S(n- 1)=2a(n- 1)-2 - ②
①-② an=2an-2a(n- 1)
∴an=2a(n- 1)
an/a(n- 1)=2
∴{an} is a geometric series with a common ratio of 2.
s 1=2a 1-2=a 1
∴a 1=2
∴an=a 1*q^(n- 1)=2*2^(n- 1)=2^n
(2)∫b(n+ 1)= bn+2
∴b(n+ 1)+2=bn+2+2
∴[b(n+ 1)+2]-[bn+2]=2
The sequence {bn+2} is a arithmetic progression with an error of 2.
b 1+2=3
∴bn+2=3+(n- 1)x2=3+2n-2=2n+ 1
∴bn=2n- 1
(3) The sequence {anbn} is the product of arithmetic progression and geometric progression. For the summation of this sequence, dislocation subtraction should be used.

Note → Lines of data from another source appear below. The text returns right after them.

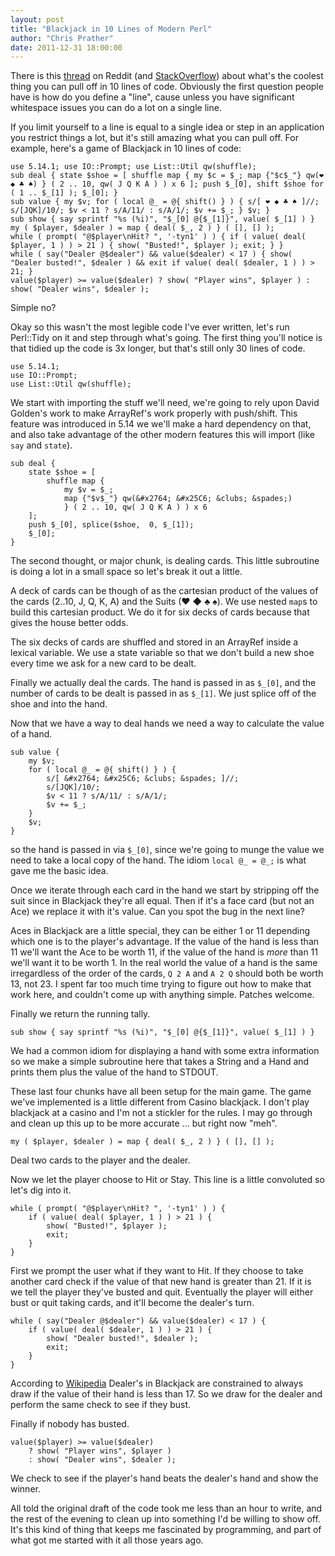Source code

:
 ```yaml
---
layout: post
title: "Blackjack in 10 Lines of Modern Perl"
author: "Chris Prather"
date: 2011-12-31 18:00:00
---
```


There is this [thread][1] on Reddit (and [StackOverflow][3]) about what's the
coolest thing you can pull off in 10 lines of code. Obviously the first
question people have is how do you define a "line", cause unless you have
significant whitespace issues you can do a lot on a single line.

If you limit yourself to a line is equal to a single idea or step in an
application you restrict things a lot, but it's still amazing what you can
pull off. For example, here's a game of Blackjack in 10 lines of code:

    use 5.14.1; use IO::Prompt; use List::Util qw(shuffle);
    sub deal { state $shoe = [ shuffle map { my $c = $_; map {"$c$_"} qw(❤ ◆ ♣ ♠) } ( 2 .. 10, qw( J Q K A ) ) x 6 ]; push $_[0], shift $shoe for ( 1 .. $_[1] ); $_[0]; }
    sub value { my $v; for ( local @_ = @{ shift() } ) { s/[ ❤ ◆ ♣ ♠ ]//; s/[JQK]/10/; $v < 11 ? s/A/11/ : s/A/1/; $v += $_; } $v; }
    sub show { say sprintf "%s (%i)", "$_[0] @{$_[1]}", value( $_[1] ) }
    my ( $player, $dealer ) = map { deal( $_, 2 ) } ( [], [] );
    while ( prompt( "@$player\nHit? ", '-tyn1' ) ) { if ( value( deal( $player, 1 ) ) > 21 ) { show( "Busted!", $player ); exit; } }
    while ( say("Dealer @$dealer") && value($dealer) < 17 ) { show( "Dealer busted!", $dealer ) && exit if value( deal( $dealer, 1 ) ) > 21; }
    value($player) >= value($dealer) ? show( "Player wins", $player ) : show( "Dealer wins", $dealer );

Simple no?

Okay so this wasn't the most legible code I've ever written, let's run
Perl::Tidy on it and step through what's going. The first thing you'll notice
is that tidied up the code is 3x longer, but that's still only 30 lines of code.

    use 5.14.1;
    use IO::Prompt;
    use List::Util qw(shuffle);

We start with importing the stuff we'll need, we're going to rely upon David
Golden's work to make ArrayRef's work properly with push/shift. This feature
was introduced in 5.14 we we'll make a hard dependency on that, and also take
advantage of the other modern features this will import (like `say` and
`state`).

    sub deal {
        state $shoe = [
            shuffle map {
                my $v = $_;
                map {"$v$_"} qw(&#x2764; &#x25C6; &clubs; &spades;)
                } ( 2 .. 10, qw( J Q K A ) ) x 6
        ];
        push $_[0], splice($shoe,  0, $_[1]);
        $_[0];
    }

The second thought, or major chunk, is dealing cards. This little subroutine
is doing a lot in a small space so let's break it out a little.

A deck of cards can be though of as the cartesian product of the values of the
cards (2..10, J, Q, K, A) and the Suits (&#x2764; &#x25C6; &clubs; &spades;).
We use nested `map`s to build this cartesian product. We do it for six decks
of cards because that gives the house better odds.

The six decks of cards are shuffled and stored in an ArrayRef inside a lexical
variable. We use a state variable so that we don't build a new shoe every time
we ask for a new card to be dealt.

Finally we actually deal the cards. The hand is passed in as `$_[0]`, and the
number of cards to be dealt is passed in as `$_[1]`. We just splice off of the
shoe and into the hand.

Now that we have a way to deal hands we need a way to calculate the value of a
hand.

    sub value {
        my $v;
        for ( local @_ = @{ shift() } ) {
            s/[ &#x2764; &#x25C6; &clubs; &spades; ]//;
            s/[JQK]/10/;
            $v < 11 ? s/A/11/ : s/A/1/;
            $v += $_;
        }
        $v;
    }

so the hand is passed in via `$_[0]`, since we're going to munge the value we
need to take a local copy of the hand. The idiom `local @_ = @_;` is what gave
me the basic idea.

Once we iterate through each card in the hand we start by stripping off the
suit since in Blackjack they're all equal. Then if it's a face card (but not
an Ace) we replace it with it's value. Can you spot the bug in the next line?

Aces in Blackjack are a little special, they can be either 1 or 11 depending
which one is to the player's advantage. If the value of the hand is less than
11 we'll want the Ace to be worth 11, if the value of the hand is *more* than
11 we'll want it to be worth 1. In the real world the value of a hand is the
same irregardless of the order of the cards, `Q 2 A` and `A 2 Q` should both
be worth 13, not 23. I spent far too much time trying to figure out how to
make that work here, and couldn't come up with anything simple. Patches
welcome.

Finally we return the running tally.

    sub show { say sprintf "%s (%i)", "$_[0] @{$_[1]}", value( $_[1] ) }

We had a common idiom for displaying a hand with some extra information so we
make a simple subroutine here that takes a String and a Hand and prints them
plus the value of the hand to STDOUT.

These last four chunks have all been setup for the main game. The game we've
implemented is a little different from Casino blackjack. I don't play
blackjack at a casino and I'm not a stickler for the rules. I may go through
and clean up this up to be more accurate ... but right now "meh".

    my ( $player, $dealer ) = map { deal( $_, 2 ) } ( [], [] );

Deal two cards to the player and the dealer.

Now we let the player choose to Hit or Stay. This line is a little convoluted
so let's dig into it.

    while ( prompt( "@$player\nHit? ", '-tyn1' ) ) {
        if ( value( deal( $player, 1 ) ) > 21 ) {
            show( "Busted!", $player );
            exit;
        }
    }

First we prompt the user what if they want to Hit. If they choose to take
another card check if the value of that new hand is greater than 21. If it is
we tell the player they've busted and quit. Eventually the player will either
bust or quit taking cards, and it'll become the dealer's turn.

    while ( say("Dealer @$dealer") && value($dealer) < 17 ) {
        if ( value( deal( $dealer, 1 ) ) > 21 ) {
            show( "Dealer busted!", $dealer );
            exit;
        }
    }

According to [Wikipedia][2] Dealer's in Blackjack are constrained to always draw if the value of their
hand is less than 17. So we draw for the dealer and perform the same check to see if they bust.

Finally if nobody has busted.

    value($player) >= value($dealer)
        ? show( "Player wins", $player )
        : show( "Dealer wins", $dealer );

We check to see if the player's hand beats the dealer's hand and show the winner.

All told the original draft of the code took me less than an hour to write,
and the rest of the evening to clean up into something I'd be willing to show
off. It's this kind of thing that keeps me fascinated by programming, and part
of what got me started with it all those years ago.

[1]: http://www.reddit.com/r/programming/comments/nw8ve/what_is_the_coolest_thing_you_can_do_in_10_lines/
[2]: http://en.wikipedia.org/wiki/Blackjack
[3]: http://stackoverflow.com/questions/811074/what-is-the-coolest-thing-you-can-do-in-10-lines-of-simple-code-help-me-inspir
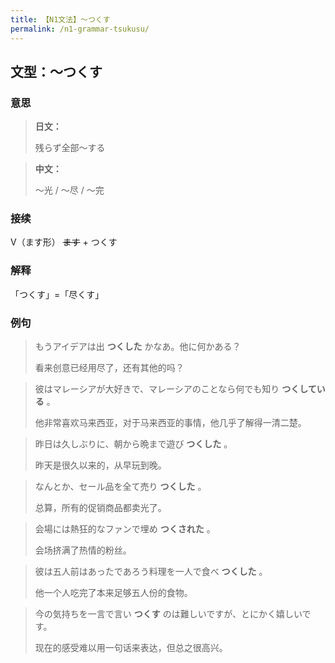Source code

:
 ```yaml
---
title: 【N1文法】〜つくす
permalink: /n1-grammar-tsukusu/
---
```


## 文型：〜つくす

### 意思

> **日文：**
> 
> 残らず全部〜する

> **中文：**
>
> 〜光 / 〜尽 / 〜完

### 接续

V（ます形） ~~ます~~ + つくす

### 解释

「つくす」=「尽くす」

### 例句

> もうアイデアは出 **つくした** かなあ。他に何かある？
>
> 看来创意已经用尽了，还有其他的吗？

> 彼はマレーシアが大好きで、マレーシアのことなら何でも知り **つくしている** 。
>
> 他非常喜欢马来西亚，对于马来西亚的事情，他几乎了解得一清二楚。

> 昨日は久しぶりに、朝から晩まで遊び **つくした** 。
>
> 昨天是很久以来的，从早玩到晚。

> なんとか、セール品を全て売り **つくした** 。
>
> 总算，所有的促销商品都卖光了。

> 会場には熱狂的なファンで埋め **つくされた** 。
>
> 会场挤满了热情的粉丝。

> 彼は五人前はあったであろう料理を一人で食べ **つくした** 。
>
> 他一个人吃完了本来足够五人份的食物。

> 今の気持ちを一言で言い **つくす** のは難しいですが、とにかく嬉しいです。
>
> 现在的感受难以用一句话来表达，但总之很高兴。

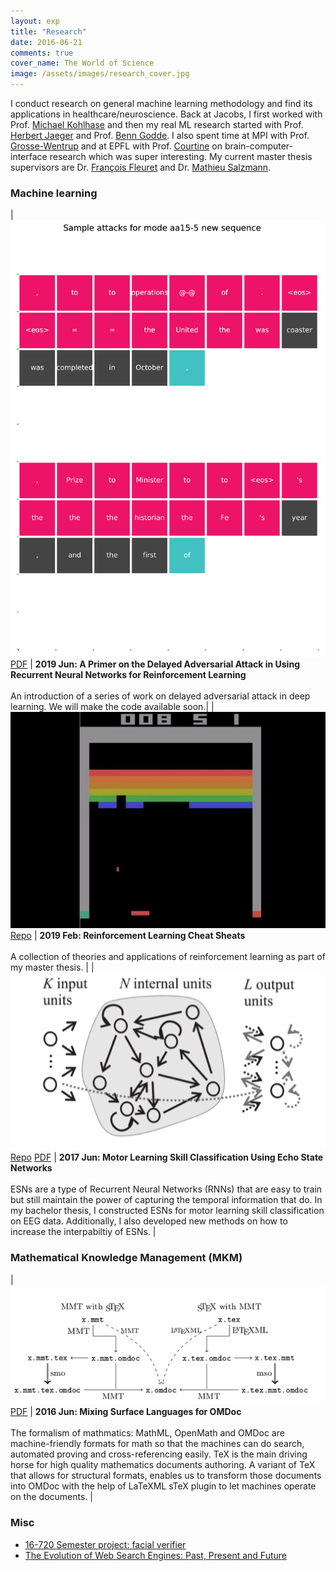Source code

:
 ```yaml
---
layout: exp
title: "Research"
date: 2016-06-21
comments: true
cover_name: The World of Science
image: /assets/images/research_cover.jpg
---
```

I conduct research on general machine learning methodology and find its applications in healthcare/neuroscience. Back at Jacobs, I first worked with Prof. [Michael Kohlhase](https://kwarc.info/people/mkohlhase/) and then my real ML research started with Prof. [Herbert Jaeger](http://minds.jacobs-university.de/herbert/) and Prof. [Benn Godde](https://www.researchgate.net/profile/Ben_Godde). 
I also spent time at MPI with Prof. [Grosse-Wentrup](https://ni.cs.univie.ac.at) and at EPFL with Prof. [Courtine](https://courtine-lab.epfl.ch) on brain-computer-interface research which was super interesting. My current master thesis supervisors are Dr. [François Fleuret](https://www.idiap.ch/~fleuret/) and Dr. [Mathieu Salzmann](https://people.epfl.ch/mathieu.salzmann).


### Machine learning

| ![Delayed Attack Samples](/assets/images/da_sample.jpg) [PDF](/assets/files/hang_thesis.pdf) |  **2019 Jun: A Primer on the Delayed Adversarial Attack in Using Recurrent Neural Networks for Reinforcement Learning** <br/><br/> An introduction of a series of work on delayed adversarial attack in deep learning. We will make the code available soon.|
| ![Breakout](/assets/images/atari.jpg) [Repo](https://github.com/angerhang/reinforcement-learning-cheat-sheet) |  **2019 Feb: Reinforcement Learning Cheat Sheats** <br/><br/> A collection of theories and applications of reinforcement learning as part of my master thesis. | 
| ![Echo State Network](/assets/images/esn.png) [Repo](https://github.com/angerhang/thesis) [PDF](/assets/files/thesis.pdf) |  **2017 Jun: Motor Learning Skill Classification Using Echo State Networks** <br/><br/> ESNs are a type of Recurrent Neural Networks (RNNs) that are easy to train but still maintain the power of capturing the temporal information that do. In my bachelor thesis, I constructed ESNs for motor learning skill classification on EEG data. Additionally, I also developed new methods on how to increase the interpabiltiy of ESNs.  | 


### Mathematical Knowledge Management (MKM)

| ![sTeX](/assets/images/mmt.png) [PDF](/assets/files/cicm_2016.pdf) |  **2016 Jun: Mixing Surface Languages for OMDoc** <br/><br/> The formalism of mathmatics: MathML, OpenMath and OMDoc are machine-friendly formats for math so that the machines can do search, automated proving and cross-referencing easily. TeX is the main driving horse for high quality mathematics documents authoring. A variant of TeX that allows for structural formats, enables us to transform those documents into OMDoc with the help of LaTeXML sTeX plugin to let machines operate on the documents. | 

### Misc

* [16-720 Semester project: facial verifier](/assets/files/cv_poster.pdf)
* [The Evolution of Web Search Engines: Past, Present and Future](/assets/files/bigData.pdf)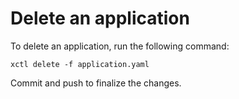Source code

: # Delete an application

To delete an application, run the following command:

```shell
xctl delete -f application.yaml
```

Commit and push to finalize the changes.
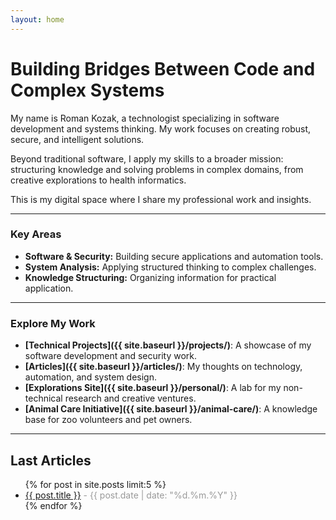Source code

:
 ```yaml
---
layout: home
---
```


# Building Bridges Between Code and Complex Systems

My name is Roman Kozak, a technologist specializing in software development and systems thinking. My work focuses on creating robust, secure, and intelligent solutions.

Beyond traditional software, I apply my skills to a broader mission: structuring knowledge and solving problems in complex domains, from creative explorations to health informatics.

This is my digital space where I share my professional work and insights.

---

### Key Areas

* **Software & Security:** Building secure applications and automation tools.
* **System Analysis:** Applying structured thinking to complex challenges.
* **Knowledge Structuring:** Organizing information for practical application.

---

### Explore My Work

* **[Technical Projects]({{ site.baseurl }}/projects/)**: A showcase of my software development and security work.
* **[Articles]({{ site.baseurl }}/articles/)**: My thoughts on technology, automation, and system design.
* **[Explorations Site]({{ site.baseurl }}/personal/)**: A lab for my non-technical research and creative ventures.
* **[Animal Care Initiative]({{ site.baseurl }}/animal-care/)**: A knowledge base for zoo volunteers and pet owners.

---

## Last Articles

<ul>
  {% for post in site.posts limit:5 %}
    <li>
      <a href="{{ post.url | relative_url }}">{{ post.title }}</a>
      <span style="color: #999;">- {{ post.date | date: "%d.%m.%Y" }}</span>
    </li>
  {% endfor %}
</ul>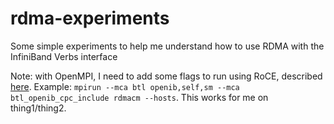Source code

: rdma-experiments
================

Some simple experiments to help me understand how to use RDMA with the InfiniBand Verbs interface

Note: with OpenMPI, I need to add some flags to run using RoCE, described [here](http://www.open-mpi.org/faq/?category=openfabrics#ompi-over-roce). Example:
```mpirun --mca btl openib,self,sm --mca btl_openib_cpc_include rdmacm --hosts```. This works for me on thing1/thing2.
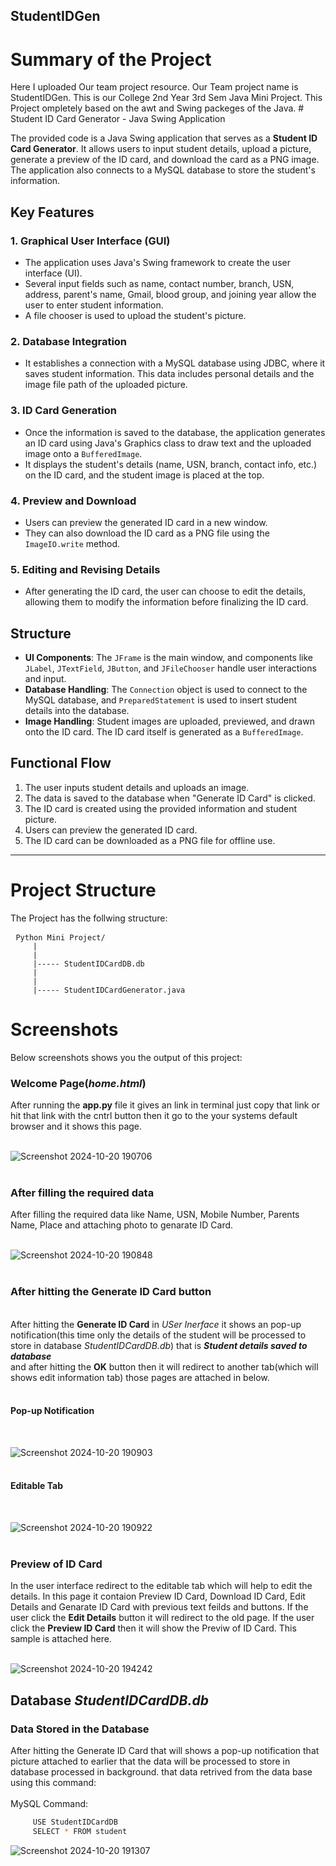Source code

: ## StudentIDGen
<h1>Summary of the Project</h1>
Here I uploaded Our team project resource. Our Team project name is StudentIDGen. This is our College 2nd Year 3rd Sem Java Mini Project.
     This Project ompletely based on the awt and Swing packeges of the Java. 
     # Student ID Card Generator - Java Swing Application

The provided code is a Java Swing application that serves as a **Student ID Card Generator**. It allows users to input student details, upload a picture, generate a preview of the ID card, and download the card as a PNG image. The application also connects to a MySQL database to store the student's information.

## Key Features

### 1. Graphical User Interface (GUI)
- The application uses Java's Swing framework to create the user interface (UI).
- Several input fields such as name, contact number, branch, USN, address, parent's name, Gmail, blood group, and joining year allow the user to enter student information.
- A file chooser is used to upload the student's picture.

### 2. Database Integration
- It establishes a connection with a MySQL database using JDBC, where it saves student information. This data includes personal details and the image file path of the uploaded picture.

### 3. ID Card Generation
- Once the information is saved to the database, the application generates an ID card using Java's Graphics class to draw text and the uploaded image onto a `BufferedImage`.
- It displays the student's details (name, USN, branch, contact info, etc.) on the ID card, and the student image is placed at the top.

### 4. Preview and Download
- Users can preview the generated ID card in a new window.
- They can also download the ID card as a PNG file using the `ImageIO.write` method.

### 5. Editing and Revising Details
- After generating the ID card, the user can choose to edit the details, allowing them to modify the information before finalizing the ID card.

## Structure

- **UI Components**: The `JFrame` is the main window, and components like `JLabel`, `JTextField`, `JButton`, and `JFileChooser` handle user interactions and input.
- **Database Handling**: The `Connection` object is used to connect to the MySQL database, and `PreparedStatement` is used to insert student details into the database.
- **Image Handling**: Student images are uploaded, previewed, and drawn onto the ID card. The ID card itself is generated as a `BufferedImage`.

## Functional Flow

1. The user inputs student details and uploads an image.
2. The data is saved to the database when "Generate ID Card" is clicked.
3. The ID card is created using the provided information and student picture.
4. Users can preview the generated ID card.
5. The ID card can be downloaded as a PNG file for offline use.

---


# Project Structure
The Project has the follwing structure: 
<pre> <code>Python Mini Project/
     |
     |
     |----- StudentIDCardDB.db
     |        
     |
     |----- StudentIDCardGenerator.java
</code></pre>

# Screenshots 
Below screenshots shows you the output of this project:<br>
<h3>Welcome Page(<i>home.html</i>)</h3>
     After running the <b>app.py</b> file it gives an link in terminal just copy that link or hit that link with the cntrl button then it go to the your systems default browser and it shows this page. <br><br>
     
![Screenshot 2024-10-20 190706](https://github.com/user-attachments/assets/0440723e-9c97-4e7e-9ccf-9d7ed4348835)<br><br>


<h3>After filling the required data</h3>
   After filling the required data like Name, USN, Mobile Number, Parents Name, Place and attaching photo to genarate ID Card.<br><br>
     
![Screenshot 2024-10-20 190848](https://github.com/user-attachments/assets/f1f212ee-8adc-4ffa-86b8-df316496790c)<br><br>


<h3>After hitting the Generate ID Card button</h3><br>
     After hitting the <b>Generate ID Card</b> in <i>USer Inerface</i> it shows an pop-up notification(this time only the details of the student will be processed to store in database <i> StudentIDCardDB.db</i>) that is <b><i>Student details saved to database</i></b><br> and after hitting the <b>OK</b> button then it will redirect to another tab(which will shows edit information tab) those pages are attached in below.<br><br>
<h4>Pop-up Notification</h4><br>

![Screenshot 2024-10-20 190903](https://github.com/user-attachments/assets/bb6f75fd-dc81-43a0-a7f6-d1a41f8ccf85)<br><br>

<h4>Editable Tab</h4><br>

![Screenshot 2024-10-20 190922](https://github.com/user-attachments/assets/8dcf6e6d-b447-4941-aed7-3fc5893e8a1c)<br><br>



<h3>Preview of ID Card</h3>
In the user interface redirect to the editable tab which will help to edit the details. In this page it contaion Preview ID Card, Download ID Card, Edit Details and Genarate ID Card with previous text feilds and buttons. If the user click the <b>Edit Details</b> button it will redirect to the old page. If the user click the <b>Preview ID Card</b> then it will show the Previw of ID Card. This sample is attached here.<br><br>

![Screenshot 2024-10-20 194242](https://github.com/user-attachments/assets/64e8a8f2-d652-4536-8ee9-7c7772ab8385)<br>

<h2>Database <i>StudentIDCardDB.db</i></h2>
<h3>Data Stored in the Database</h3>
After hitting the Generate ID Card that will shows a pop-up notification that picture attached to earlier that the data will be processed to store in database processed in background. that data retrived from the data base using this command:<br><br>
MySQL Command:<br>

```bash
     USE StudentIDCardDB
     SELECT * FROM student
```

![Screenshot 2024-10-20 191307](https://github.com/user-attachments/assets/80e44f02-c1f6-46da-ac16-cba1fa3d32fa)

dn=(2- 1)2^ 1+(4- 1)2^2+(6- 1)2^3+...+(2n- 1)2^n - ①
2dn=(2- 1)2^2+(4- 1)2^3+(6- 1)2^4+...+(2(n- 1)- 1)2^n+(2n- 1)2^(n+ 1)-②
①-②-DN = 2+2 [2 2+2 3+...+2 n]-2 (2n- 1) 2 n。
? =2+2[2(2^n- 1)-2]-2(2n- 1)2^n
? =4*2^n-6-2(2n- 1)2^n
∴Dn=2(2n- 1)2^n+6-4*2^n
=(4n-2-4)2^n+6
=(2n-3)2^(n+ 1)+6
∫[sin(nπ/2)]2 = 0, (n is an even number)
[sin (n π/2)] 2 = 1, (n is an odd number)
∫[cos(nπ/2)]2 = 1, (n is an even number)
[cos (n π/2)] 2 = 0, (n is an odd number)
∴T(2n)=a 1+a3+a5+..+a(2n- 1)-[b2+b4+b6+b8+...+b(2n)]
=2^ 1+2^3+2^5+...+2^(2n- 1)-[2*2- 1+2*4- 1+2*6- 1+...+2*2n- 1]
=[2( 1-4^n)]/( 1-4)-[2(2+4+6+8+..+2n)-n]
=[2(4^n- 1)]/3-2(n^2)-2n+n
=[2(4^n- 1)]/3-2(n^2)-n
You can ask if you don't understand.